● **What you need to do**: An exact copy of every record below is needed, with all pictures removed.

....................

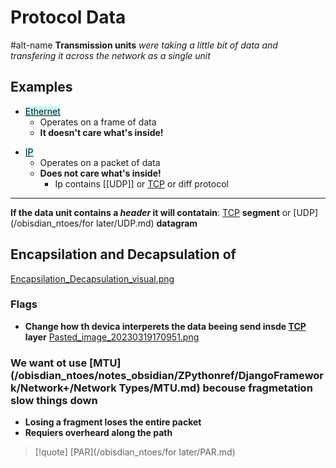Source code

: # Protocol Data 
#alt-name **Transmission units**
*were taking a little bit of data and transfering it across the network as a single unit*
## Examples
- <mark style="background: #ABF7F7A6;">[Ethernet](/obisdian_ntoes/notes_obsidian/ZPythonref/DjangoFramework/Network+/Ref_OSI/Ethernet.md)</mark>
  - Operates on a frame of data 
  * **It doesn't care what's inside!**
* <mark style="background: #ABF7F7A6;">[IP](/obisdian_ntoes/notes_obsidian/ZPythonref/DjangoFramework/Network+/Ref_OSI/IP.md)</mark>
	* Operates on a packet of data 
	* **Does not care what's inside!**
		* Ip contains [[UDP]] or [TCP](/obisdian_ntoes/notes_obsidian/ZPythonref/DjangoFramework/Network+/Ref_OSI/TCP.md) or diff protocol

--- 
**If the data unit contains a _header_ it will contatain**:
[TCP](/obisdian_ntoes/notes_obsidian/ZPythonref/DjangoFramework/Network+/Ref_OSI/TCP.md) **segment**
or
[UDP](/obisdian_ntoes/for later/UDP.md) **datagram**

## Encapsilation and Decapsulation of 


[Encapsilation_Decapsulation_visual.png](/static/Encapsilation_Decapsulation_visual.png)

### Flags
- **Change how th devica interperets the data beeing send insde [TCP](/obisdian_ntoes/notes_obsidian/ZPythonref/DjangoFramework/Network+/Ref_OSI/TCP.md) layer**
[Pasted_image_20230319170951.png](/static/Pasted_image_20230319170951.png)

### We want ot use [MTU](/obisdian_ntoes/notes_obsidian/ZPythonref/DjangoFramework/Network+/Network Types/MTU.md) becouse fragmetation slow things down 
- **Losing  a fragment loses the entire packet**
- **Requiers overheard along the path**

>[!quote] [PAR](/obisdian_ntoes/for later/PAR.md)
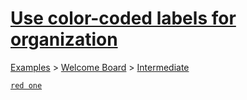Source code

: # [Use color-coded labels for organization](https://trello.com/c/iWj84rl0/9-use-color-coded-labels-for-organization)

[Examples](../../README.md) > [Welcome Board](../README.md) > [Intermediate](README.md)

[`red one`](../Labels/red_one.md)



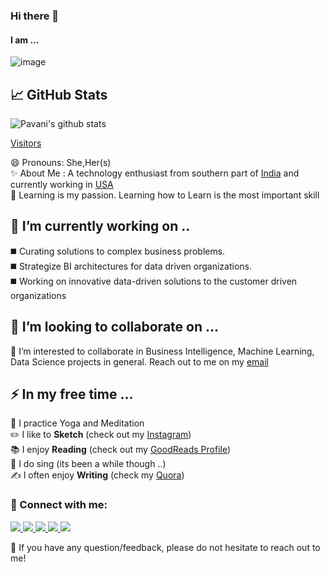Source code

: ### Hi there 👋
#### I am ...


<!--**venkata-pavani/venkata-pavani** is a ✨ _special_ ✨ repository because its `README.md` (this file) appears on your GitHub profile. -->



![image](https://user-images.githubusercontent.com/12963112/137175451-ae3ac72b-7eee-4132-ae15-514b2410c8b2.png)

## 📈 GitHub Stats 

![Pavani's github stats](https://github-readme-stats.vercel.app/api?username=venkata-pavani)

<!--
<a href="https://github.com/venkata-pavani">
  <img align="center" src="https://github-readme-stats.vercel.app/api?username=venkata-pavani&theme=github_dark" alt="Pavani's GitHub Stats" height="230"/>
</a>

<a href="https://github.com/venkata-pavani">
  <img align="center" src="https://github-readme-stats.vercel.app/api/top-langs/?username=venkata-pavani&theme=github_dark" height="230"/>
</a>
-->

<!--[![Visitors](https://visitor-badge.glitch.me/badge?page_id=venkata-pavani.venkata-pavani)](https://github.com/venkata-pavani/)-->

[Visitors](https://komarev.com/ghpvc/?username=venkata-pavani&label=Profile+Views)


😄 Pronouns: She,Her(s) <br>
✨ About Me : A technology enthusiast from southern part of <a href = "https://en.wikipedia.org/wiki/Visakhapatnam">India</a> and currently working in <a href = "https://en.wikipedia.org/wiki/Wichita,_Kansas">USA</a> <br>
🌱 Learning is my passion. Learning how to Learn is the most important skill

## 🔭 I’m currently working on ..

◼️ Curating solutions to complex business problems. <br>
◼️ Strategize BI architectures for data driven organizations. <br>
◼️ Working on innovative data-driven solutions to the customer driven organizations


## 👯 I’m looking to collaborate on ...

👀 I’m interested to collaborate in Business Intelligence, Machine Learning, Data Science projects in general. Reach out to me on my <a href="mailto:venkatapavani2017@gmail.com" target="_blank" rel="noopener">email</a>


## ⚡ In my free time ...

🧘 I practice Yoga and Meditation <br>
✏️ I like to **Sketch** (check out my <a href="https://www.instagram.com/sketches_by_pavani/" target="_blank" rel="noopener noreferrer">Instagram</a>) <br>
📚 I enjoy **Reading** (check out my <a href="https://www.goodreads.com/user/show/66469057-pavani-nvl" target="_blank" rel="noopener noreferrer"> GoodReads Profile</a>) <br>
🎤 I do sing (its been a while though ..) <br>
✍️ I often enjoy **Writing** (check my <a href="https://www.quora.com/profile/Pavani-N-40" target="_blank" rel="noopener noreferrer">Quora</a>)
 
<!-- ⚡ Fun fact: ...

-- I like reading Calvin and Hobbes 😛 -->

### 🤝 Connect with me:

<!--<a href="https://www.linkedin.com/in/pavani-nrusimhadevara/" target="_blank"><img align="left" src="linkedin.png" alt="Pavani | LinkedIn" width="31px"/></a>
<a href="https://www.instagram.com/sketches_by_pavani/" target="_blank" rel="noopener"><img align="left" src="insta.png" alt="Pavani | Instagram" width="31px"/></a> 
<a href="mailto:venkatapavani2017@gmail.com" target="_blank" rel="noopener"><img align="left" src="gmail.png" alt="Pavani | Gmail" width="31px"/></a>
<a href="https://www.quora.com/profile/Pavani-N-40" target="_blank" rel="noopener"><img align="left" src="quora.png" alt="Pavani | Quora" width="31px"/></a>
<a href="https://www.hackerrank.com/venkatapavani201" target="_blank" rel="noopener"><img align="left" src="hckerrank.png" alt="Pavani | HackerRank" width="31px"/></a>-->

<a href="https://www.linkedin.com/in/pavani-nrusimhadevara/">
	<img src="https://img.shields.io/badge/LinkedIn-0077B5?style=for-the-badge&logo=linkedin&logoColor=white" />
</a>
<a href="https://www.quora.com/profile/Pavani-N-40/">
	<img src="https://img.shields.io/badge/-QUORA-red?style=for-the-badge&logo=quora&logoColor=white" /> 
</a>


<a href="https://github.com/venkata-pavani">
	<img src="https://img.shields.io/badge/GitHub-100000?style=for-the-badge&logo=github&logoColor=white" />
</a>
<a href="https://www.hackerrank.com/venkatapavani201">
	<img src="https://img.shields.io/badge/-Hackerrank-2EC866?style=for-the-badge&logo=HackerRank&logoColor=white" />
</a>
<a href="https://www.kaggle.com/pavani2018">
	<img src="https://img.shields.io/badge/Kaggle-20BEFF?style=for-the-badge&logo=Kaggle&logoColor=white" />
</a>


💬 If you have any question/feedback, please do not hesitate to reach out to me!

....................

● **The answer**:
Source code

: # Protocol Data 
#alt-name **Transmission units**
*were taking a little bit of data and transfering it across the network as a single unit*
## Examples
- <mark style="background: #ABF7F7A6;">[Ethernet](/obisdian_ntoes/notes_obsidian/ZPythonref/DjangoFramework/Network+/Ref_OSI/Ethernet.md)</mark>
  - Operates on a frame of data 
  * **It doesn't care what's inside!**
* <mark style="background: #ABF7F7A6;">[IP](/obisdian_ntoes/notes_obsidian/ZPythonref/DjangoFramework/Network+/Ref_OSI/IP.md)</mark>
	* Operates on a packet of data 
	* **Does not care what's inside!**
		* Ip contains [[UDP]] or [TCP](/obisdian_ntoes/notes_obsidian/ZPythonref/DjangoFramework/Network+/Ref_OSI/TCP.md) or diff protocol

--- 
**If the data unit contains a _header_ it will contatain**:
[TCP](/obisdian_ntoes/notes_obsidian/ZPythonref/DjangoFramework/Network+/Ref_OSI/TCP.md) **segment**
or
[UDP](/obisdian_ntoes/for later/UDP.md) **datagram**

## Encapsilation and Decapsulation of 


[Encapsilation_Decapsulation_visual.png](/static/Encapsilation_Decapsulation_visual.png)

### Flags
- **Change how th devica interperets the data beeing send insde [TCP](/obisdian_ntoes/notes_obsidian/ZPythonref/DjangoFramework/Network+/Ref_OSI/TCP.md) layer**
[Pasted_image_20230319170951.png](/static/Pasted_image_20230319170951.png)

### We want ot use [MTU](/obisdian_ntoes/notes_obsidian/ZPythonref/DjangoFramework/Network+/Network Types/MTU.md) becouse fragmetation slow things down 
- **Losing  a fragment loses the entire packet**
- **Requiers overheard along the path**

>[!quote] [PAR](/obisdian_ntoes/for later/PAR.md)
Source code

: # [Use color-coded labels for organization](https://trello.com/c/iWj84rl0/9-use-color-coded-labels-for-organization)

[Examples](../../README.md) > [Welcome Board](../README.md) > [Intermediate](README.md)

[`red one`](../Labels/red_one.md)



Source code

: ### Hi there 👋
#### I am ...


<!--**venkata-pavani/venkata-pavani** is a ✨ _special_ ✨ repository because its `README.md` (this file) appears on your GitHub profile. -->



![image](https://user-images.githubusercontent.com/12963112/137175451-ae3ac72b-7eee-4132-ae15-514b2410c8b2.png)

## 📈 GitHub Stats 

![Pavani's github stats](https://github-readme-stats.vercel.app/api?username=venkata-pavani)

<!--
<a href="https://github.com/venkata-pavani">
  <img align="center" src="https://github-readme-stats.vercel.app/api?username=venkata-pavani&theme=github_dark" alt="Pavani's GitHub Stats" height="230"/>
</a>

<a href="https://github.com/venkata-pavani">
  <img align="center" src="https://github-readme-stats.vercel.app/api/top-langs/?username=venkata-pavani&theme=github_dark" height="230"/>
</a>
-->

<!--[![Visitors](https://visitor-badge.glitch.me/badge?page_id=venkata-pavani.venkata-pavani)](https://github.com/venkata-pavani/)-->

[Visitors](https://komarev.com/ghpvc/?username=venkata-pavani&label=Profile+Views)


😄 Pronouns: She,Her(s) <br>
✨ About Me : A technology enthusiast from southern part of <a href = "https://en.wikipedia.org/wiki/Visakhapatnam">India</a> and currently working in <a href = "https://en.wikipedia.org/wiki/Wichita,_Kansas">USA</a> <br>
🌱 Learning is my passion. Learning how to Learn is the most important skill

## 🔭 I’m currently working on ..

◼️ Curating solutions to complex business problems. <br>
◼️ Strategize BI architectures for data driven organizations. <br>
◼️ Working on innovative data-driven solutions to the customer driven organizations


## 👯 I’m looking to collaborate on ...

👀 I’m interested to collaborate in Business Intelligence, Machine Learning, Data Science projects in general. Reach out to me on my <a href="mailto:venkatapavani2017@gmail.com" target="_blank" rel="noopener">email</a>


## ⚡ In my free time ...

🧘 I practice Yoga and Meditation <br>
✏️ I like to **Sketch** (check out my <a href="https://www.instagram.com/sketches_by_pavani/" target="_blank" rel="noopener noreferrer">Instagram</a>) <br>
📚 I enjoy **Reading** (check out my <a href="https://www.goodreads.com/user/show/66469057-pavani-nvl" target="_blank" rel="noopener noreferrer"> GoodReads Profile</a>) <br>
🎤 I do sing (its been a while though ..) <br>
✍️ I often enjoy **Writing** (check my <a href="https://www.quora.com/profile/Pavani-N-40" target="_blank" rel="noopener noreferrer">Quora</a>)
 
<!-- ⚡ Fun fact: ...

-- I like reading Calvin and Hobbes 😛 -->

### 🤝 Connect with me:

<!--<a href="https://www.linkedin.com/in/pavani-nrusimhadevara/" target="_blank"><img align="left" src="linkedin.png" alt="Pavani | LinkedIn" width="31px"/></a>
<a href="https://www.instagram.com/sketches_by_pavani/" target="_blank" rel="noopener"><img align="left" src="insta.png" alt="Pavani | Instagram" width="31px"/></a> 
<a href="mailto:venkatapavani2017@gmail.com" target="_blank" rel="noopener"><img align="left" src="gmail.png" alt="Pavani | Gmail" width="31px"/></a>
<a href="https://www.quora.com/profile/Pavani-N-40" target="_blank" rel="noopener"><img align="left" src="quora.png" alt="Pavani | Quora" width="31px"/></a>
<a href="https://www.hackerrank.com/venkatapavani201" target="_blank" rel="noopener"><img align="left" src="hckerrank.png" alt="Pavani | HackerRank" width="31px"/></a>-->

<a href="https://www.linkedin.com/in/pavani-nrusimhadevara/">
	<img src="https://img.shields.io/badge/LinkedIn-0077B5?style=for-the-badge&logo=linkedin&logoColor=white" />
</a>
<a href="https://www.quora.com/profile/Pavani-N-40/">
	<img src="https://img.shields.io/badge/-QUORA-red?style=for-the-badge&logo=quora&logoColor=white" /> 
</a>


<a href="https://github.com/venkata-pavani">
	<img src="https://img.shields.io/badge/GitHub-100000?style=for-the-badge&logo=github&logoColor=white" />
</a>
<a href="https://www.hackerrank.com/venkatapavani201">
	<img src="https://img.shields.io/badge/-Hackerrank-2EC866?style=for-the-badge&logo=HackerRank&logoColor=white" />
</a>
<a href="https://www.kaggle.com/pavani2018">
	<img src="https://img.shields.io/badge/Kaggle-20BEFF?style=for-the-badge&logo=Kaggle&logoColor=white" />
</a>


💬 If you have any question/feedback, please do not hesitate to reach out to me!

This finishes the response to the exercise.